== Task ==
Output the full listing verbatim.

Entries shown below:

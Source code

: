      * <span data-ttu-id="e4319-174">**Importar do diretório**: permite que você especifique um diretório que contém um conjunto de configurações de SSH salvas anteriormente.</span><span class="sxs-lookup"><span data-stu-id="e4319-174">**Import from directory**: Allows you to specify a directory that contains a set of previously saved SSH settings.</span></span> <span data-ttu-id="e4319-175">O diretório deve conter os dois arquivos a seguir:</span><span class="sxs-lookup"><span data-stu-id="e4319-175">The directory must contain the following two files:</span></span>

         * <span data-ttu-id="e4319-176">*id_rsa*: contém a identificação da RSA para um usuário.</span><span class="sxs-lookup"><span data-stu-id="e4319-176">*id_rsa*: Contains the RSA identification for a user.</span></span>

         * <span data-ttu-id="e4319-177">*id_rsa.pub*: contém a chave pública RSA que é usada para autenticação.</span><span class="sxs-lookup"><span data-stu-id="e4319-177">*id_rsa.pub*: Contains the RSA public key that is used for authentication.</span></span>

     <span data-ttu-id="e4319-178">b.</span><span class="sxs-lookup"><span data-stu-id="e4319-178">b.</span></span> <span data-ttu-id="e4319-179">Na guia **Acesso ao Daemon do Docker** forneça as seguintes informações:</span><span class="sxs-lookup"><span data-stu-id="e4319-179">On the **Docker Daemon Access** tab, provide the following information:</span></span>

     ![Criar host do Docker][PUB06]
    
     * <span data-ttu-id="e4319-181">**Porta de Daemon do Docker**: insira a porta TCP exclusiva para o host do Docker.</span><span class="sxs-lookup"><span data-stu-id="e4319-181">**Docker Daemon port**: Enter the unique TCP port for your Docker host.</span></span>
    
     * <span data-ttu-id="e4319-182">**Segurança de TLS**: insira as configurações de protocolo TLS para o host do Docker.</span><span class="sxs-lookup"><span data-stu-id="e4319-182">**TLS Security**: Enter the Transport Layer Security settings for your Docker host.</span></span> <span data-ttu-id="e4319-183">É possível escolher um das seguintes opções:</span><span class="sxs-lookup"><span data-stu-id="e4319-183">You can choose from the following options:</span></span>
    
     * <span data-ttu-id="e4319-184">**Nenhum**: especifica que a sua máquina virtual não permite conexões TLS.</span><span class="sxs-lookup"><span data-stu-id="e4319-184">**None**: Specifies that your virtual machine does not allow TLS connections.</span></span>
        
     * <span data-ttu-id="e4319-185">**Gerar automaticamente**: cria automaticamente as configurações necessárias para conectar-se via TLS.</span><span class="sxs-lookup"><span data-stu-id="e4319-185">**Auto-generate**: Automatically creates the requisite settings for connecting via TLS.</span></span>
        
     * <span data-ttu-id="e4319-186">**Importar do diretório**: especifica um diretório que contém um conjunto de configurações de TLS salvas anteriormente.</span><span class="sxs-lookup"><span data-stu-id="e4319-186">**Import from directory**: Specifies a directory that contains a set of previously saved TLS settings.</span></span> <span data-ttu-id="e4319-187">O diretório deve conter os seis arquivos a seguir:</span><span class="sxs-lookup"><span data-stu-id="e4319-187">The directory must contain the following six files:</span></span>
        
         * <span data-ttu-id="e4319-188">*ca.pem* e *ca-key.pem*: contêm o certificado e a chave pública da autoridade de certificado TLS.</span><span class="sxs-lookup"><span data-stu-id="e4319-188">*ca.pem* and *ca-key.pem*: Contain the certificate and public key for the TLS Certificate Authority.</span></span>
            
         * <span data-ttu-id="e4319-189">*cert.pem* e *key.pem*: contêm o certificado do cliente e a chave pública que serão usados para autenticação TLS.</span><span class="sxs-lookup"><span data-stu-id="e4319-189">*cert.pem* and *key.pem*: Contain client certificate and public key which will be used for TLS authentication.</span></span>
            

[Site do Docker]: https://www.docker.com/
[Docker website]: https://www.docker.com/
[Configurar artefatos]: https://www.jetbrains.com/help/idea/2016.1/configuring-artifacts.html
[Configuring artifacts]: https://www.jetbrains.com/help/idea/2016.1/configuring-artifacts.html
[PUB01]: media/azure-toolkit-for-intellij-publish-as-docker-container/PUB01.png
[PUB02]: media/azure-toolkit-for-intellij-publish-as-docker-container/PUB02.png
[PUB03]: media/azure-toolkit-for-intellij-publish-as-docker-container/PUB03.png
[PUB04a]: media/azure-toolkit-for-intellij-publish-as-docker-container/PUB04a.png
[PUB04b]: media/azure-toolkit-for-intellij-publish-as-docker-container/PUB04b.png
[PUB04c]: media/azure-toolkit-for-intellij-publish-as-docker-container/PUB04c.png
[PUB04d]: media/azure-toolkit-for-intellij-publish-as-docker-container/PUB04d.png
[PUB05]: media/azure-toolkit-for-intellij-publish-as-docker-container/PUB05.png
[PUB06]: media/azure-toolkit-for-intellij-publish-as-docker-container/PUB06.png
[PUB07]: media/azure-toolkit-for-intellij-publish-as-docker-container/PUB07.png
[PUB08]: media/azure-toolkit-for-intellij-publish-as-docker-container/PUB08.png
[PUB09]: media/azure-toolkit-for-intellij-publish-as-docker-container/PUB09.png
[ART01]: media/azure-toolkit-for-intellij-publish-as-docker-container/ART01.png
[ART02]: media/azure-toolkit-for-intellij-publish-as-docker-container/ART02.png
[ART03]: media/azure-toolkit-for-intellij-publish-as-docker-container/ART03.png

End of Entries shown.

== Answer section ==
Source code

:      * <span data-ttu-id="e4319-174">**Importar do diretório**: permite que você especifique um diretório que contém um conjunto de configurações de SSH salvas anteriormente.</span><span class="sxs-lookup"><span data-stu-id="e4319-174">**Import from directory**: Allows you to specify a directory that contains a set of previously saved SSH settings.</span></span> <span data-ttu-id="e4319-175">O diretório deve conter os dois arquivos a seguir:</span><span class="sxs-lookup"><span data-stu-id="e4319-175">The directory must contain the following two files:</span></span>

         * <span data-ttu-id="e4319-176">*id_rsa*: contém a identificação da RSA para um usuário.</span><span class="sxs-lookup"><span data-stu-id="e4319-176">*id_rsa*: Contains the RSA identification for a user.</span></span>

         * <span data-ttu-id="e4319-177">*id_rsa.pub*: contém a chave pública RSA que é usada para autenticação.</span><span class="sxs-lookup"><span data-stu-id="e4319-177">*id_rsa.pub*: Contains the RSA public key that is used for authentication.</span></span>

     <span data-ttu-id="e4319-178">b.</span><span class="sxs-lookup"><span data-stu-id="e4319-178">b.</span></span> <span data-ttu-id="e4319-179">Na guia **Acesso ao Daemon do Docker** forneça as seguintes informações:</span><span class="sxs-lookup"><span data-stu-id="e4319-179">On the **Docker Daemon Access** tab, provide the following information:</span></span>

     ![Criar host do Docker][PUB06]
    
     * <span data-ttu-id="e4319-181">**Porta de Daemon do Docker**: insira a porta TCP exclusiva para o host do Docker.</span><span class="sxs-lookup"><span data-stu-id="e4319-181">**Docker Daemon port**: Enter the unique TCP port for your Docker host.</span></span>
    
     * <span data-ttu-id="e4319-182">**Segurança de TLS**: insira as configurações de protocolo TLS para o host do Docker.</span><span class="sxs-lookup"><span data-stu-id="e4319-182">**TLS Security**: Enter the Transport Layer Security settings for your Docker host.</span></span> <span data-ttu-id="e4319-183">É possível escolher um das seguintes opções:</span><span class="sxs-lookup"><span data-stu-id="e4319-183">You can choose from the following options:</span></span>
    
     * <span data-ttu-id="e4319-184">**Nenhum**: especifica que a sua máquina virtual não permite conexões TLS.</span><span class="sxs-lookup"><span data-stu-id="e4319-184">**None**: Specifies that your virtual machine does not allow TLS connections.</span></span>
        
     * <span data-ttu-id="e4319-185">**Gerar automaticamente**: cria automaticamente as configurações necessárias para conectar-se via TLS.</span><span class="sxs-lookup"><span data-stu-id="e4319-185">**Auto-generate**: Automatically creates the requisite settings for connecting via TLS.</span></span>
        
     * <span data-ttu-id="e4319-186">**Importar do diretório**: especifica um diretório que contém um conjunto de configurações de TLS salvas anteriormente.</span><span class="sxs-lookup"><span data-stu-id="e4319-186">**Import from directory**: Specifies a directory that contains a set of previously saved TLS settings.</span></span> <span data-ttu-id="e4319-187">O diretório deve conter os seis arquivos a seguir:</span><span class="sxs-lookup"><span data-stu-id="e4319-187">The directory must contain the following six files:</span></span>
        
         * <span data-ttu-id="e4319-188">*ca.pem* e *ca-key.pem*: contêm o certificado e a chave pública da autoridade de certificado TLS.</span><span class="sxs-lookup"><span data-stu-id="e4319-188">*ca.pem* and *ca-key.pem*: Contain the certificate and public key for the TLS Certificate Authority.</span></span>
            
         * <span data-ttu-id="e4319-189">*cert.pem* e *key.pem*: contêm o certificado do cliente e a chave pública que serão usados para autenticação TLS.</span><span class="sxs-lookup"><span data-stu-id="e4319-189">*cert.pem* and *key.pem*: Contain client certificate and public key which will be used for TLS authentication.</span></span>
            

[Site do Docker]: https://www.docker.com/
[Docker website]: https://www.docker.com/
[Configurar artefatos]: https://www.jetbrains.com/help/idea/2016.1/configuring-artifacts.html
[Configuring artifacts]: https://www.jetbrains.com/help/idea/2016.1/configuring-artifacts.html
[PUB01]: media/azure-toolkit-for-intellij-publish-as-docker-container/PUB01.png
[PUB02]: media/azure-toolkit-for-intellij-publish-as-docker-container/PUB02.png
[PUB03]: media/azure-toolkit-for-intellij-publish-as-docker-container/PUB03.png
[PUB04a]: media/azure-toolkit-for-intellij-publish-as-docker-container/PUB04a.png
[PUB04b]: media/azure-toolkit-for-intellij-publish-as-docker-container/PUB04b.png
[PUB04c]: media/azure-toolkit-for-intellij-publish-as-docker-container/PUB04c.png
[PUB04d]: media/azure-toolkit-for-intellij-publish-as-docker-container/PUB04d.png
[PUB05]: media/azure-toolkit-for-intellij-publish-as-docker-container/PUB05.png
[PUB06]: media/azure-toolkit-for-intellij-publish-as-docker-container/PUB06.png
[PUB07]: media/azure-toolkit-for-intellij-publish-as-docker-container/PUB07.png
[PUB08]: media/azure-toolkit-for-intellij-publish-as-docker-container/PUB08.png
[PUB09]: media/azure-toolkit-for-intellij-publish-as-docker-container/PUB09.png
[ART01]: media/azure-toolkit-for-intellij-publish-as-docker-container/ART01.png
[ART02]: media/azure-toolkit-for-intellij-publish-as-docker-container/ART02.png
[ART03]: media/azure-toolkit-for-intellij-publish-as-docker-container/ART03.png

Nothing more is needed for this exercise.